_Data to examine_:
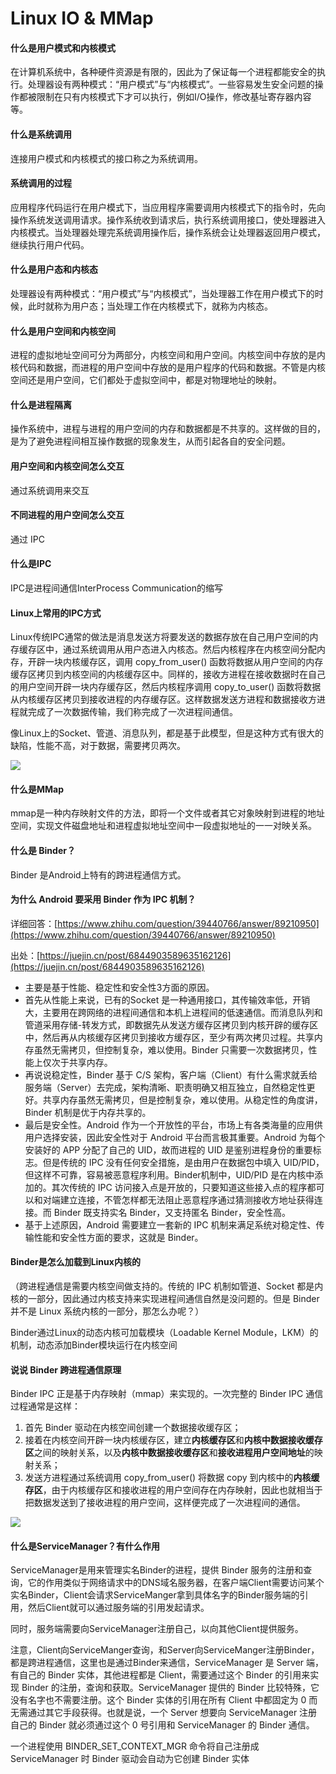 
# Linux IO & MMap

#### 什么是用户模式和内核模式

  在计算机系统中，各种硬件资源是有限的，因此为了保证每一个进程都能安全的执行。处理器设有两种模式：“用户模式”与“内核模式”。一些容易发生安全问题的操作都被限制在只有内核模式下才可以执行，例如I/O操作，修改基址寄存器内容等。


#### 什么是系统调用

  连接用户模式和内核模式的接口称之为系统调用。


#### 系统调用的过程

  应用程序代码运行在用户模式下，当应用程序需要调用内核模式下的指令时，先向操作系统发送调用请求。操作系统收到请求后，执行系统调用接口，使处理器进入内核模式。当处理器处理完系统调用操作后，操作系统会让处理器返回用户模式，继续执行用户代码。


#### 什么是用户态和内核态

  处理器设有两种模式：“用户模式”与“内核模式”，当处理器工作在用户模式下的时候，此时就称为用户态；当处理工作在内核模式下，就称为内核态。


#### 什么是用户空间和内核空间

  进程的虚拟地址空间可分为两部分，内核空间和用户空间。内核空间中存放的是内核代码和数据，而进程的用户空间中存放的是用户程序的代码和数据。不管是内核空间还是用户空间，它们都处于虚拟空间中，都是对物理地址的映射。


#### 什么是进程隔离

  操作系统中，进程与进程的用户空间的内存和数据都是不共享的。这样做的目的，是为了避免进程间相互操作数据的现象发生，从而引起各自的安全问题。


#### 用户空间和内核空间怎么交互

  通过系统调用来交互

#### 不同进程的用户空间怎么交互

  通过 IPC

#### 什么是IPC

  IPC是进程间通信InterProcess Communication的缩写


#### Linux上常用的IPC方式

  Linux传统IPC通常的做法是消息发送方将要发送的数据存放在自己用户空间的内存缓存区中，通过系统调用从用户态进入内核态。然后内核程序在内核空间分配内存，开辟一块内核缓存区，调用 copy_from_user() 函数将数据从用户空间的内存缓存区拷贝到内核空间的内核缓存区中。同样的，接收方进程在接收数据时在自己的用户空间开辟一块内存缓存区，然后内核程序调用 copy_to_user() 函数将数据从内核缓存区拷贝到接收进程的内存缓存区。这样数据发送方进程和数据接收方进程就完成了一次数据传输，我们称完成了一次进程间通信。

  像Linux上的Socket、管道、消息队列，都是基于此模型，但是这种方式有很大的缺陷，性能不高，对于数据，需要拷贝两次。

  ![](https://secure2.wostatic.cn/static/srdg6yt84oGxzWCQvSpmDW/image.png?auth_key=1712622318-sKBBXx9FWXSp23Ww6aQE6d-0-d873d504bf41001449a4e031325b3495)

  
#### 什么是MMap

  mmap是一种内存映射文件的方法，即将一个文件或者其它对象映射到进程的地址空间，实现文件磁盘地址和进程虚拟地址空间中一段虚拟地址的一一对映关系。



#### 什么是 Binder？

  Binder 是Android上特有的跨进程通信方式。


#### 为什么 Android 要采用 Binder 作为 IPC 机制？

  详细回答：[https://www.zhihu.com/question/39440766/answer/89210950](https://www.zhihu.com/question/39440766/answer/89210950)

  出处：[https://juejin.cn/post/6844903589635162126](https://juejin.cn/post/6844903589635162126)

  - 主要是基于性能、稳定性和安全性3方面的原因。
  - 首先从性能上来说，已有的Socket 是一种通用接口，其传输效率低，开销大，主要用在跨网络的进程间通信和本机上进程间的低速通信。而消息队列和管道采用存储-转发方式，即数据先从发送方缓存区拷贝到内核开辟的缓存区中，然后再从内核缓存区拷贝到接收方缓存区，至少有两次拷贝过程。共享内存虽然无需拷贝，但控制复杂，难以使用。Binder 只需要一次数据拷贝，性能上仅次于共享内存。
  - 再说说稳定性，Binder 基于 C/S 架构，客户端（Client）有什么需求就丢给服务端（Server）去完成，架构清晰、职责明确又相互独立，自然稳定性更好。共享内存虽然无需拷贝，但是控制复杂，难以使用。从稳定性的角度讲，Binder 机制是优于内存共享的。
  - 最后是安全性。Android 作为一个开放性的平台，市场上有各类海量的应用供用户选择安装，因此安全性对于 Android 平台而言极其重要。Android 为每个安装好的 APP 分配了自己的 UID，故而进程的 UID 是鉴别进程身份的重要标志。但是传统的 IPC 没有任何安全措施，是由用户在数据包中填入 UID/PID，但这样不可靠，容易被恶意程序利用。Binder机制中，UID/PID 是在内核中添加的。其次传统的 IPC 访问接入点是开放的，只要知道这些接入点的程序都可以和对端建立连接，不管怎样都无法阻止恶意程序通过猜测接收方地址获得连接。而 Binder 既支持实名 Binder，又支持匿名 Binder，安全性高。
  - 基于上述原因，Android 需要建立一套新的 IPC 机制来满足系统对稳定性、传输性能和安全性方面的要求，这就是 Binder。


#### Binder是怎么加载到Linux内核的

  （跨进程通信是需要内核空间做支持的。传统的 IPC 机制如管道、Socket 都是内核的一部分，因此通过内核支持来实现进程间通信自然是没问题的。但是 Binder 并不是 Linux 系统内核的一部分，那怎么办呢？）

  Binder通过Linux的动态内核可加载模块（Loadable Kernel Module，LKM）的机制，动态添加Binder模块运行在内核空间


#### 说说 Binder 跨进程通信原理

  Binder IPC 正是基于内存映射（mmap）来实现的。一次完整的 Binder IPC 通信过程通常是这样：

  1. 首先 Binder 驱动在内核空间创建一个数据接收缓存区；
  2. 接着在内核空间开辟一块内核缓存区，建立**内核缓存区**和**内核中数据接收缓存区**之间的映射关系，以及**内核中数据接收缓存区**和**接收进程用户空间地址**的映射关系；
  3. 发送方进程通过系统调用 copy_from_user() 将数据 copy 到内核中的**内核缓存区**，由于内核缓存区和接收进程的用户空间存在内存映射，因此也就相当于把数据发送到了接收进程的用户空间，这样便完成了一次进程间的通信。

  ![](https://secure2.wostatic.cn/static/xhvY8HUUEk4ZdPskgc672s/image.png?auth_key=1713186601-s1XdPRXagjyJxF53LUhVir-0-afe052e96bb62b48912a0eba3ee2367e)


#### 什么是ServiceManager？有什么作用

  ServiceManager是用来管理实名Binder的进程，提供 Binder 服务的注册和查询，它的作用类似于网络请求中的DNS域名服务器，在客户端Client需要访问某个实名Binder，Client会请求ServiceManger拿到具体名字的Binder服务端的引用，然后Client就可以通过服务端的引用发起请求。

  同时，服务端需要向ServiceManager注册自己，以向其他Client提供服务。

  

  注意，Client向ServiceManger查询，和Server向ServiceManger注册Binder，都是跨进程通信，这里也是通过Binder来通信，ServiceManager 是 Server 端，有自己的 Binder 实体，其他进程都是 Client，需要通过这个 Binder 的引用来实现 Binder 的注册，查询和获取。ServiceManager 提供的 Binder 比较特殊，它没有名字也不需要注册。这个 Binder 实体的引用在所有 Client 中都固定为 0 而无需通过其它手段获得。也就是说，一个 Server 想要向 ServiceManager 注册自己的 Binder 就必须通过这个 0 号引用和 ServiceManager 的 Binder 通信。

  

  一个进程使用 BINDER_SET_CONTEXT_MGR 命令将自己注册成 ServiceManager 时 Binder 驱动会自动为它创建 Binder 实体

_Work instruction_:
Give the count of lines in the listing above that hold the word "https", and say nothing else.

_Answer to this task_:
4